**WORK TO BE COMPLETED:**
Give back exactly the stretch of data below from the line holding "control de potencia" through the line holding "EN SISTEMAS DE", both ends included, and leave the remaining lines out.

Data items:

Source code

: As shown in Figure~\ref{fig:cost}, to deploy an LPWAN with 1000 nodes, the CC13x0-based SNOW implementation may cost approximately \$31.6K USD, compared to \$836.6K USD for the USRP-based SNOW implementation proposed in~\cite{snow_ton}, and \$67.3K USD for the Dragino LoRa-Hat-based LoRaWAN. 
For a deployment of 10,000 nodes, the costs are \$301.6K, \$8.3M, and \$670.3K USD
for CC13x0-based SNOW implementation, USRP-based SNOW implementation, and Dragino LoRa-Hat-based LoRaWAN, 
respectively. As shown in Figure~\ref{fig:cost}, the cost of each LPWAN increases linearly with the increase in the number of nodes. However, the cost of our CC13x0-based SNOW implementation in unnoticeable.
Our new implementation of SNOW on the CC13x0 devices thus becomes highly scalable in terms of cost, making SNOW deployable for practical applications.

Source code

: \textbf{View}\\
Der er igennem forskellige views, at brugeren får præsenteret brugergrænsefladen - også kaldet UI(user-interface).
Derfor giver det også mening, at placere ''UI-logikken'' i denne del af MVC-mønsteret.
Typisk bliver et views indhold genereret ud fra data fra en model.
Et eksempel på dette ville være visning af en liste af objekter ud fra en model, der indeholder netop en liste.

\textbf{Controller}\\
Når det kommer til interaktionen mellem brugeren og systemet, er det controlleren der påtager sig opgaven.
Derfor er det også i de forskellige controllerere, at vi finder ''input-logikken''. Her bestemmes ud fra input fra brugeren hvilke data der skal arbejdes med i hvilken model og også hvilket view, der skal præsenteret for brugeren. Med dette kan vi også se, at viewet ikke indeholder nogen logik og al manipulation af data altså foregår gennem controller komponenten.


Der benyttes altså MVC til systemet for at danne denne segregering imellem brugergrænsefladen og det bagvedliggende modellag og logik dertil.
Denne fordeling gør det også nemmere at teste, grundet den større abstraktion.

* * *

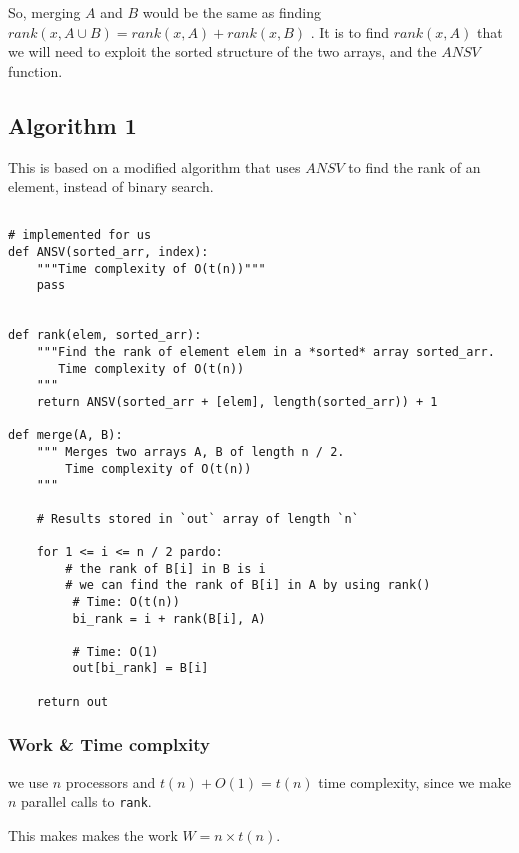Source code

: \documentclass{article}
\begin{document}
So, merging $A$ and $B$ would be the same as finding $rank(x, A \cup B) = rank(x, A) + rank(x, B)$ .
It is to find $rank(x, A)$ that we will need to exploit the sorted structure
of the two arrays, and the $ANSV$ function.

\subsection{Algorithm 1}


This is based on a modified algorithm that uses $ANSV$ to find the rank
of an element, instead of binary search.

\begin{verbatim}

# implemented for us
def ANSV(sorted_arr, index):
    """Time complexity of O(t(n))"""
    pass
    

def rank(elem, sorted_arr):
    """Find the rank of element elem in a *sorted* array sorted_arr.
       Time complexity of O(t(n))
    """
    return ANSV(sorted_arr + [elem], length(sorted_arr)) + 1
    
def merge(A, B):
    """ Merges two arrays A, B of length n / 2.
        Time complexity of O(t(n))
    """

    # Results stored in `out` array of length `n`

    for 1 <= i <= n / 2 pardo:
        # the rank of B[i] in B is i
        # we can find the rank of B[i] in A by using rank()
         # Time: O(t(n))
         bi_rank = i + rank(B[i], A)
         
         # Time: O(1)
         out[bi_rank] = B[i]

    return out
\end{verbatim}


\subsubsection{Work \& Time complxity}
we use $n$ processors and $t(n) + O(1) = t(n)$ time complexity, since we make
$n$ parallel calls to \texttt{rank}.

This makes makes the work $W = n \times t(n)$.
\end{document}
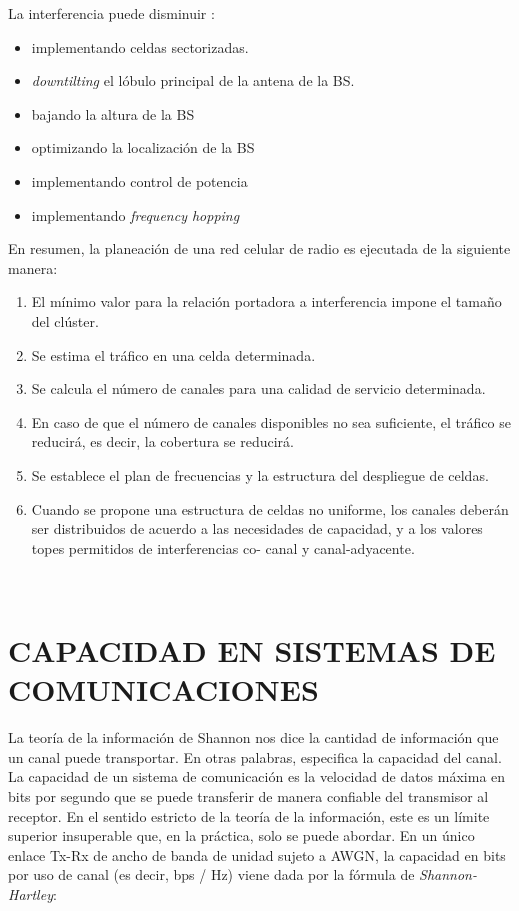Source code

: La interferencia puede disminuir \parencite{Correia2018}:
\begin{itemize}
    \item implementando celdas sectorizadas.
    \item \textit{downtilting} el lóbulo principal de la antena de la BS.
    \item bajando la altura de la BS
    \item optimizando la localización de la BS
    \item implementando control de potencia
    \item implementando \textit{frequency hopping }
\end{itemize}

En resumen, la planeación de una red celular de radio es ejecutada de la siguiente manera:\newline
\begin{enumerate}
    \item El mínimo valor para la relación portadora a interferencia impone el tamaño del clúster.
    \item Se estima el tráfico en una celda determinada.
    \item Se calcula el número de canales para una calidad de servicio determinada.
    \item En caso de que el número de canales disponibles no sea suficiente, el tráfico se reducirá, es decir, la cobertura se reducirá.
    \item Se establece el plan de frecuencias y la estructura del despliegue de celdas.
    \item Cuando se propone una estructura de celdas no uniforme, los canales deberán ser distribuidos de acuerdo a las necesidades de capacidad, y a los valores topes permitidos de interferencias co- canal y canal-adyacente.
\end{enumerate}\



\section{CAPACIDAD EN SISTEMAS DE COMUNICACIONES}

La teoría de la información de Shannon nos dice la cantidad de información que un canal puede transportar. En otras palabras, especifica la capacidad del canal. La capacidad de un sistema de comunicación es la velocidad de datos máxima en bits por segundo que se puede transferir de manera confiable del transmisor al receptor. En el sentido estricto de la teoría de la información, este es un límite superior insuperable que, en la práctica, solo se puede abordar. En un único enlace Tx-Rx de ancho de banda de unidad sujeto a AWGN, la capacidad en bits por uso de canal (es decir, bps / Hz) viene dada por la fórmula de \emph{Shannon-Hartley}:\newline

**EXERCISE OUTPUT:**
    \item implementando control de potencia
    \item implementando \textit{frequency hopping }
\end{itemize}

En resumen, la planeación de una red celular de radio es ejecutada de la siguiente manera:\newline
\begin{enumerate}
    \item El mínimo valor para la relación portadora a interferencia impone el tamaño del clúster.
    \item Se estima el tráfico en una celda determinada.
    \item Se calcula el número de canales para una calidad de servicio determinada.
    \item En caso de que el número de canales disponibles no sea suficiente, el tráfico se reducirá, es decir, la cobertura se reducirá.
    \item Se establece el plan de frecuencias y la estructura del despliegue de celdas.
    \item Cuando se propone una estructura de celdas no uniforme, los canales deberán ser distribuidos de acuerdo a las necesidades de capacidad, y a los valores topes permitidos de interferencias co- canal y canal-adyacente.
\end{enumerate}\



\section{CAPACIDAD EN SISTEMAS DE COMUNICACIONES}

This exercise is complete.